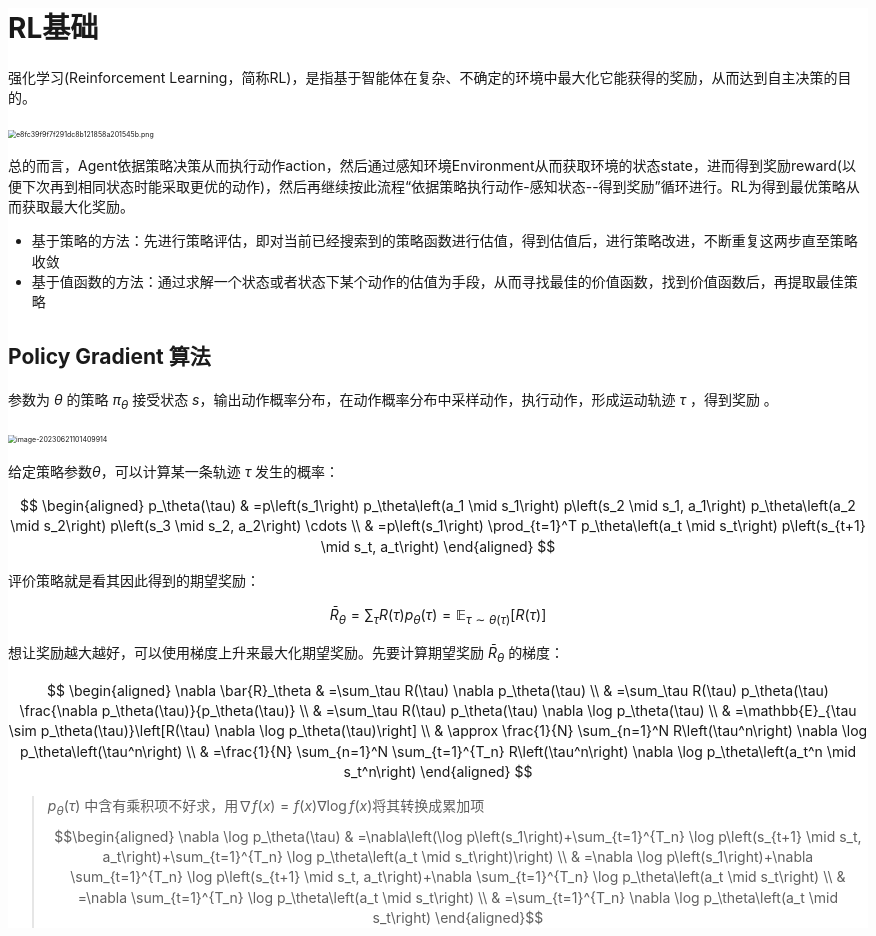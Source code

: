 # RL基础

强化学习(Reinforcement Learning，简称RL)，是指基于智能体在复杂、不确定的环境中最大化它能获得的奖励，从而达到自主决策的目的。

<img src="assets/e8fc39f9f7f291dc8b121858a201545b-20230621094908401.png" alt="e8fc39f9f7f291dc8b121858a201545b.png" style="zoom:50%;" />

总的而言，Agent依据策略决策从而执行动作action，然后通过感知环境Environment从而获取环境的状态state，进而得到奖励reward(以便下次再到相同状态时能采取更优的动作)，然后再继续按此流程“依据策略执行动作-感知状态--得到奖励”循环进行。RL为得到最优策略从而获取最大化奖励。

- 基于策略的方法：先进行策略评估，即对当前已经搜索到的策略函数进行估值，得到估值后，进行策略改进，不断重复这两步直至策略收敛
- 基于值函数的方法：通过求解一个状态或者状态下某个动作的估值为手段，从而寻找最佳的价值函数，找到价值函数后，再提取最佳策略

## Policy Gradient 算法

参数为 $\theta$ 的策略 $\pi_\theta$ 接受状态 $s$，输出动作概率分布，在动作概率分布中采样动作，执行动作，形成运动轨迹 $\tau$ ，得到奖励 。

<img src="assets/image-20230621101409914.png" alt="image-20230621101409914" style="zoom:50%;" />

给定策略参数$\theta$，可以计算某一条轨迹 $\tau$ 发生的概率：

$$
\begin{aligned}
p_\theta(\tau) & =p\left(s_1\right) p_\theta\left(a_1 \mid s_1\right) p\left(s_2 \mid s_1, a_1\right) p_\theta\left(a_2 \mid s_2\right) p\left(s_3 \mid s_2, a_2\right) \cdots \\
& =p\left(s_1\right) \prod_{t=1}^T p_\theta\left(a_t \mid s_t\right) p\left(s_{t+1} \mid s_t, a_t\right)
\end{aligned}
$$

评价策略就是看其因此得到的期望奖励：

$$
\bar{R}_\theta=\sum_\tau R(\tau) p_\theta(\tau)=\mathbb{E}_{\tau \sim \theta(\tau)}[R(\tau)]
$$

想让奖励越大越好，可以使用梯度上升来最大化期望奖励。先要计算期望奖励 $\bar{R}_\theta$ 的梯度：

$$
\begin{aligned}
\nabla \bar{R}_\theta & =\sum_\tau R(\tau) \nabla p_\theta(\tau) \\
& =\sum_\tau R(\tau) p_\theta(\tau) \frac{\nabla p_\theta(\tau)}{p_\theta(\tau)} \\
& =\sum_\tau R(\tau) p_\theta(\tau) \nabla \log p_\theta(\tau) \\
& =\mathbb{E}_{\tau \sim p_\theta(\tau)}\left[R(\tau) \nabla \log p_\theta(\tau)\right] \\
& \approx \frac{1}{N} \sum_{n=1}^N R\left(\tau^n\right) \nabla \log p_\theta\left(\tau^n\right) \\
& =\frac{1}{N} \sum_{n=1}^N \sum_{t=1}^{T_n} R\left(\tau^n\right) \nabla \log p_\theta\left(a_t^n \mid s_t^n\right)
\end{aligned}
$$

> $p_\theta(\tau)$ 中含有乘积项不好求，用$\nabla f(x)=f(x) \nabla \log f(x)$将其转换成累加项
> $$\begin{aligned}
\nabla \log p_\theta(\tau) & =\nabla\left(\log p\left(s_1\right)+\sum_{t=1}^{T_n} \log p\left(s_{t+1} \mid s_t, a_t\right)+\sum_{t=1}^{T_n} \log p_\theta\left(a_t \mid s_t\right)\right) \\
& =\nabla \log p\left(s_1\right)+\nabla \sum_{t=1}^{T_n} \log p\left(s_{t+1} \mid s_t, a_t\right)+\nabla \sum_{t=1}^{T_n} \log p_\theta\left(a_t \mid s_t\right) \\
& =\nabla \sum_{t=1}^{T_n} \log p_\theta\left(a_t \mid s_t\right) \\
& =\sum_{t=1}^{T_n} \nabla \log p_\theta\left(a_t \mid s_t\right)
\end{aligned}$$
= = = = =
Print every entry verbatim and leave all pictures out.

● RESULT BELOW
Source code

: # RL基础

强化学习(Reinforcement Learning，简称RL)，是指基于智能体在复杂、不确定的环境中最大化它能获得的奖励，从而达到自主决策的目的。

<img src="assets/e8fc39f9f7f291dc8b121858a201545b-20230621094908401.png" alt="e8fc39f9f7f291dc8b121858a201545b.png" style="zoom:50%;" />

总的而言，Agent依据策略决策从而执行动作action，然后通过感知环境Environment从而获取环境的状态state，进而得到奖励reward(以便下次再到相同状态时能采取更优的动作)，然后再继续按此流程“依据策略执行动作-感知状态--得到奖励”循环进行。RL为得到最优策略从而获取最大化奖励。

- 基于策略的方法：先进行策略评估，即对当前已经搜索到的策略函数进行估值，得到估值后，进行策略改进，不断重复这两步直至策略收敛
- 基于值函数的方法：通过求解一个状态或者状态下某个动作的估值为手段，从而寻找最佳的价值函数，找到价值函数后，再提取最佳策略

## Policy Gradient 算法

参数为 $\theta$ 的策略 $\pi_\theta$ 接受状态 $s$，输出动作概率分布，在动作概率分布中采样动作，执行动作，形成运动轨迹 $\tau$ ，得到奖励 。

<img src="assets/image-20230621101409914.png" alt="image-20230621101409914" style="zoom:50%;" />

给定策略参数$\theta$，可以计算某一条轨迹 $\tau$ 发生的概率：

$$
\begin{aligned}
p_\theta(\tau) & =p\left(s_1\right) p_\theta\left(a_1 \mid s_1\right) p\left(s_2 \mid s_1, a_1\right) p_\theta\left(a_2 \mid s_2\right) p\left(s_3 \mid s_2, a_2\right) \cdots \\
& =p\left(s_1\right) \prod_{t=1}^T p_\theta\left(a_t \mid s_t\right) p\left(s_{t+1} \mid s_t, a_t\right)
\end{aligned}
$$

评价策略就是看其因此得到的期望奖励：

$$
\bar{R}_\theta=\sum_\tau R(\tau) p_\theta(\tau)=\mathbb{E}_{\tau \sim \theta(\tau)}[R(\tau)]
$$

想让奖励越大越好，可以使用梯度上升来最大化期望奖励。先要计算期望奖励 $\bar{R}_\theta$ 的梯度：

$$
\begin{aligned}
\nabla \bar{R}_\theta & =\sum_\tau R(\tau) \nabla p_\theta(\tau) \\
& =\sum_\tau R(\tau) p_\theta(\tau) \frac{\nabla p_\theta(\tau)}{p_\theta(\tau)} \\
& =\sum_\tau R(\tau) p_\theta(\tau) \nabla \log p_\theta(\tau) \\
& =\mathbb{E}_{\tau \sim p_\theta(\tau)}\left[R(\tau) \nabla \log p_\theta(\tau)\right] \\
& \approx \frac{1}{N} \sum_{n=1}^N R\left(\tau^n\right) \nabla \log p_\theta\left(\tau^n\right) \\
& =\frac{1}{N} \sum_{n=1}^N \sum_{t=1}^{T_n} R\left(\tau^n\right) \nabla \log p_\theta\left(a_t^n \mid s_t^n\right)
\end{aligned}
$$

> $p_\theta(\tau)$ 中含有乘积项不好求，用$\nabla f(x)=f(x) \nabla \log f(x)$将其转换成累加项
> $$\begin{aligned}
\nabla \log p_\theta(\tau) & =\nabla\left(\log p\left(s_1\right)+\sum_{t=1}^{T_n} \log p\left(s_{t+1} \mid s_t, a_t\right)+\sum_{t=1}^{T_n} \log p_\theta\left(a_t \mid s_t\right)\right) \\
& =\nabla \log p\left(s_1\right)+\nabla \sum_{t=1}^{T_n} \log p\left(s_{t+1} \mid s_t, a_t\right)+\nabla \sum_{t=1}^{T_n} \log p_\theta\left(a_t \mid s_t\right) \\
& =\nabla \sum_{t=1}^{T_n} \log p_\theta\left(a_t \mid s_t\right) \\
& =\sum_{t=1}^{T_n} \nabla \log p_\theta\left(a_t \mid s_t\right)
\end{aligned}$$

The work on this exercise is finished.